## ACTIVITY
Up to and including the line holding "하지만 보는 것 과 같이 obj의 'Key'값만 불러 올 수 있다.", write out the data exactly from its first line, but not the pictures.

━━ DATA TO PROCESS ━━

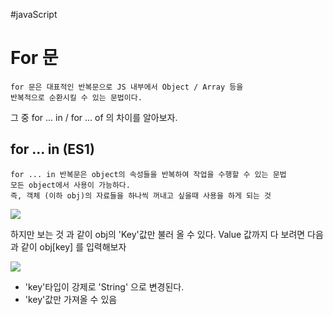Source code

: #javaScript 

# For 문
	for 문은 대표적인 반복문으로 JS 내부에서 Object / Array 등을 
	반복적으로 순환시킬 수 있는 문법이다.

  그 중 for ... in / for ... of 의 차이를 알아보자.
## for ... in  (ES1)
	for ... in 반복문은 object의 속성들을 반복하여 작업을 수행할 수 있는 문법
	모든 object에서 사용이 가능하다.
	즉, 객체 (이하 obj)의 자료들을 하나씩 꺼내고 싶을때 사용을 하게 되는 것
	
![](https://i.imgur.com/16lbkte.png)

하지만 보는 것 과 같이 obj의 'Key'값만 불러 올 수 있다.
Value 값까지 다 보려면 다음과 같이 obj[key] 를 입력해보자

![](https://i.imgur.com/VeEwc8X.png)
- 'key'타입이 강제로 'String' 으로 변경된다.
- 'key'값만 가져올 수 있음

━━━

## SOLUTION TO THE EXERCISE
Source code

: #javaScript 

# For 문
	for 문은 대표적인 반복문으로 JS 내부에서 Object / Array 등을 
	반복적으로 순환시킬 수 있는 문법이다.

  그 중 for ... in / for ... of 의 차이를 알아보자.
## for ... in  (ES1)
	for ... in 반복문은 object의 속성들을 반복하여 작업을 수행할 수 있는 문법
	모든 object에서 사용이 가능하다.
	즉, 객체 (이하 obj)의 자료들을 하나씩 꺼내고 싶을때 사용을 하게 되는 것
	
![](https://i.imgur.com/16lbkte.png)

하지만 보는 것 과 같이 obj의 'Key'값만 불러 올 수 있다.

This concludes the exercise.